If we’ve never really had any good metrics in software engineering, why was that a problem?
Tuple runs a bit like a professional sports team. You can feel the friendly competition. Everyone wants to know how they're doing, and if they’re pulling their weight. If everyone is individually improving, the entire team is improving.
In a company like ours, where we work on a lot of different projects and tasks across time, it hasn’t been easy to see how everyone is doing and what trends are. Everyone wanted a way to do that.
Alright, so it seems like you had been thinking about this for a while. What is the most misunderstood aspect of using measuring software developer productivity?

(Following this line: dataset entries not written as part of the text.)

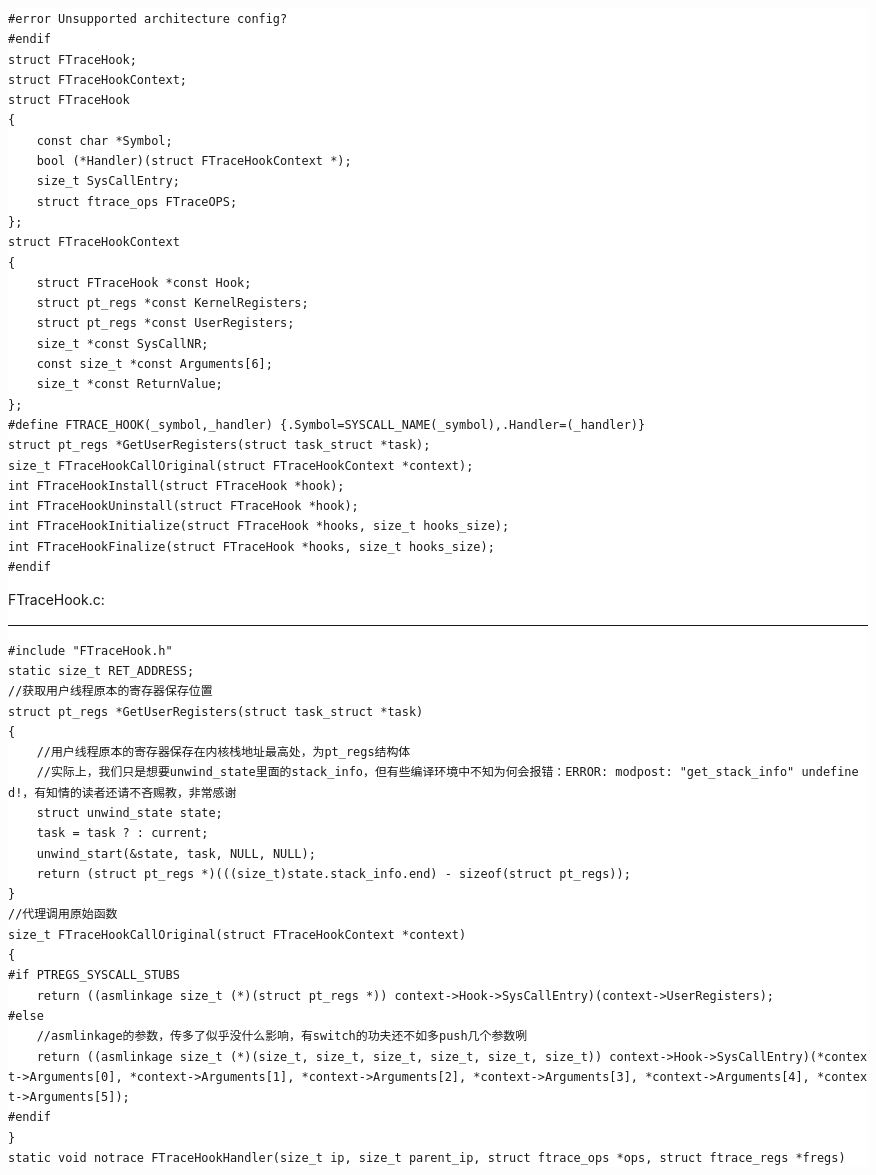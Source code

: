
 ```
#error Unsupported architecture config?
#endif
struct FTraceHook;
struct FTraceHookContext;
struct FTraceHook
{
    const char *Symbol;
    bool (*Handler)(struct FTraceHookContext *);
    size_t SysCallEntry;
    struct ftrace_ops FTraceOPS;
};
struct FTraceHookContext
{
    struct FTraceHook *const Hook;
    struct pt_regs *const KernelRegisters;
    struct pt_regs *const UserRegisters;
    size_t *const SysCallNR;
    const size_t *const Arguments[6];
    size_t *const ReturnValue;
};
#define FTRACE_HOOK(_symbol,_handler) {.Symbol=SYSCALL_NAME(_symbol),.Handler=(_handler)}
struct pt_regs *GetUserRegisters(struct task_struct *task);
size_t FTraceHookCallOriginal(struct FTraceHookContext *context);
int FTraceHookInstall(struct FTraceHook *hook);
int FTraceHookUninstall(struct FTraceHook *hook);
int FTraceHookInitialize(struct FTraceHook *hooks, size_t hooks_size);
int FTraceHookFinalize(struct FTraceHook *hooks, size_t hooks_size);
#endif

```

FTraceHook.c:  

----------------

```
#include "FTraceHook.h"
static size_t RET_ADDRESS;
//获取用户线程原本的寄存器保存位置
struct pt_regs *GetUserRegisters(struct task_struct *task)
{
    //用户线程原本的寄存器保存在内核栈地址最高处，为pt_regs结构体
    //实际上，我们只是想要unwind_state里面的stack_info，但有些编译环境中不知为何会报错：ERROR: modpost: "get_stack_info" undefined!，有知情的读者还请不吝赐教，非常感谢
    struct unwind_state state;
    task = task ? : current;
    unwind_start(&state, task, NULL, NULL);
    return (struct pt_regs *)(((size_t)state.stack_info.end) - sizeof(struct pt_regs));
}
//代理调用原始函数
size_t FTraceHookCallOriginal(struct FTraceHookContext *context)
{
#if PTREGS_SYSCALL_STUBS
    return ((asmlinkage size_t (*)(struct pt_regs *)) context->Hook->SysCallEntry)(context->UserRegisters);
#else
    //asmlinkage的参数，传多了似乎没什么影响，有switch的功夫还不如多push几个参数咧
    return ((asmlinkage size_t (*)(size_t, size_t, size_t, size_t, size_t, size_t)) context->Hook->SysCallEntry)(*context->Arguments[0], *context->Arguments[1], *context->Arguments[2], *context->Arguments[3], *context->Arguments[4], *context->Arguments[5]);
#endif
}
static void notrace FTraceHookHandler(size_t ip, size_t parent_ip, struct ftrace_ops *ops, struct ftrace_regs *fregs)
```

I think too many people in the industry—managers, developers—subscribe to pretty flawed metrics. Some that come to mind are butt-in-seat time, or arbitrary things like “business value,” or bugs, or tickets and story points.

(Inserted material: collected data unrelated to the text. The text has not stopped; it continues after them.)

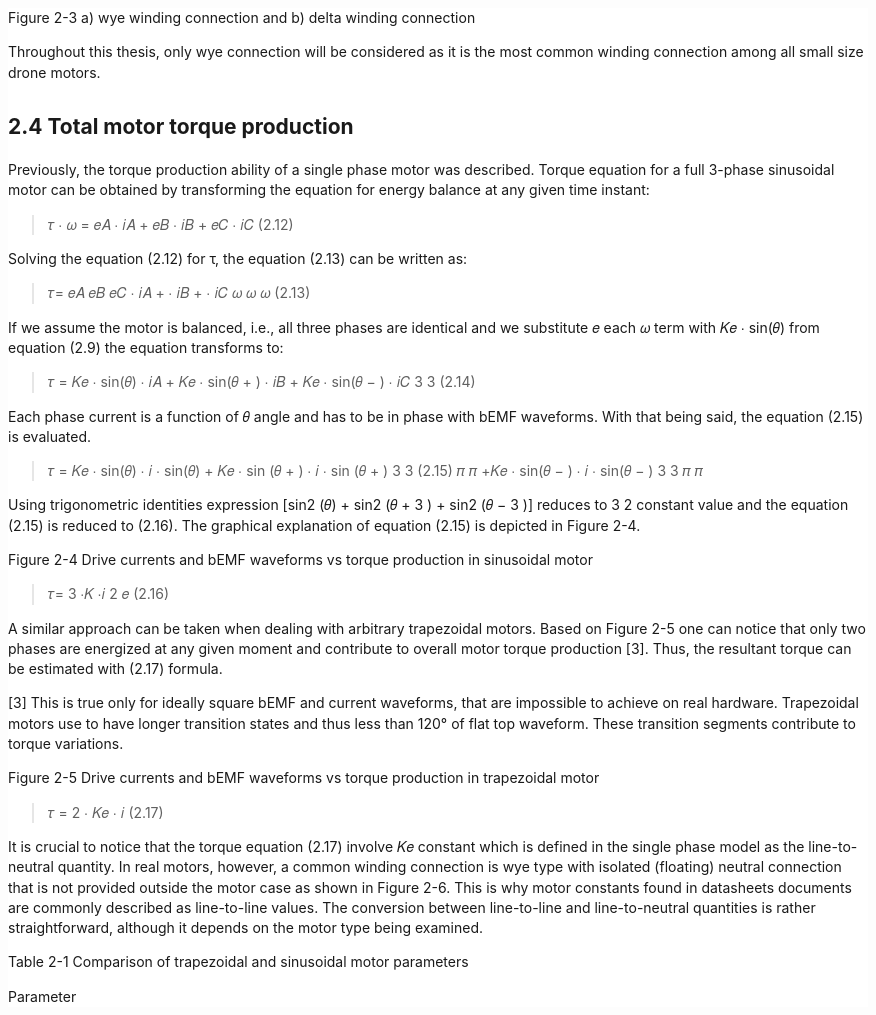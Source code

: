 Figure 2-3 a) wye winding connection and b) delta winding connection

Throughout this thesis, only wye connection will be considered as it is the most common winding connection among all small size drone motors.

## 2.4 Total motor torque production

Previously, the torque production ability of a single phase motor was described. Torque equation for a full 3-phase sinusoidal motor can be obtained by transforming the equation for energy balance at any given time instant:

>    𝜏 ∙ 𝜔 = 𝑒𝐴 ∙ 𝑖𝐴 + 𝑒𝐵 ∙ 𝑖𝐵 + 𝑒𝐶 ∙ 𝑖𝐶  (2.12)

Solving the equation (2.12) for τ, the equation (2.13) can be written as:

>    𝜏=  𝑒𝐴 𝑒𝐵 𝑒𝐶 ∙ 𝑖𝐴 + ∙ 𝑖𝐵 + ∙ 𝑖𝐶 𝜔 𝜔 𝜔  (2.13)

If we assume the motor is balanced, i.e., all three phases are identical and we substitute 𝑒  each 𝜔 term with 𝐾𝑒 ∙ sin(𝜃) from equation (2.9) the equation transforms to:

>    𝜏 = 𝐾𝑒 ∙ sin(𝜃) ∙ 𝑖𝐴 + 𝐾𝑒 ∙ sin(𝜃 + ) ∙ 𝑖𝐵 + 𝐾𝑒 ∙ sin(𝜃 − ) ∙ 𝑖𝐶 3 3  (2.14)

Each phase current is a function of 𝜃 angle and has to be in phase with bEMF waveforms. With that being said, the equation (2.15) is evaluated.

>    𝜏 = 𝐾𝑒 ∙ sin(𝜃) ∙ 𝑖 ∙ sin(𝜃) + 𝐾𝑒 ∙ sin (𝜃 + ) ∙ 𝑖 ∙ sin (𝜃 + ) 3 3  (2.15)
>    𝜋 𝜋 +𝐾𝑒 ∙ sin(𝜃 − ) ∙ 𝑖 ∙ sin(𝜃 − ) 3 3 𝜋  𝜋  

Using trigonometric identities expression [sin2 (𝜃) + sin2 (𝜃 + 3 ) + sin2 (𝜃 − 3 )] reduces to 3 2  constant value and the equation (2.15) is reduced to (2.16). The graphical explanation of  equation (2.15) is depicted in Figure 2-4.

Figure 2-4 Drive currents and bEMF waveforms vs torque production in sinusoidal motor

>    𝜏=  3 ∙𝐾 ∙𝑖 2 𝑒  (2.16)

A similar approach can be taken when dealing with arbitrary trapezoidal motors. Based on Figure 2-5 one can notice that only two phases are energized at any given moment and contribute to overall motor torque production [3]. Thus, the resultant torque can be estimated with (2.17) formula.

[3] This is true only for ideally square bEMF and current waveforms, that are impossible to achieve on real hardware. Trapezoidal motors use to have longer transition states and thus less than 120° of flat top waveform. These transition segments contribute to torque variations.

Figure 2-5 Drive currents and bEMF waveforms vs torque production in trapezoidal motor

>    𝜏 = 2 ∙ 𝐾𝑒 ∙ 𝑖  (2.17)

It is crucial to notice that the torque equation (2.17) involve 𝐾𝑒 constant which is defined in the single phase model as the line-to-neutral quantity. In real motors, however, a common winding connection is wye type with isolated (floating) neutral connection that is not provided outside the motor case as shown in Figure 2-6. This is why motor constants found in datasheets documents are commonly described as line-to-line values. The conversion between line-to-line and line-to-neutral quantities is rather straightforward, although it depends on the motor type being examined.

Table 2-1 Comparison of trapezoidal and sinusoidal motor parameters

Parameter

Butt-in-seat time clearly falls down when we realize that some developers are more productive than others on a per-hour basis, which everyone agrees.
Measuring "business value" or feature and bug counts does not really work, because different projects face different challenges. Truly ambitious projects may not see business-visible results for some time while they are being worked on.
Story points fail because of a well-known problem with estimations in software engineering—story points are very, very subjective. By using these flawed metrics, stakeholders tend to over or under evaluate how productive an individual or team is.
What would good metrics look like actually?
In the book Lean Analytics, Croll and Yoskovitz define a “good metric” as something that’s a) comparative, b) understandable, c) uses a ratio or a rate, and d) changes the way you behave.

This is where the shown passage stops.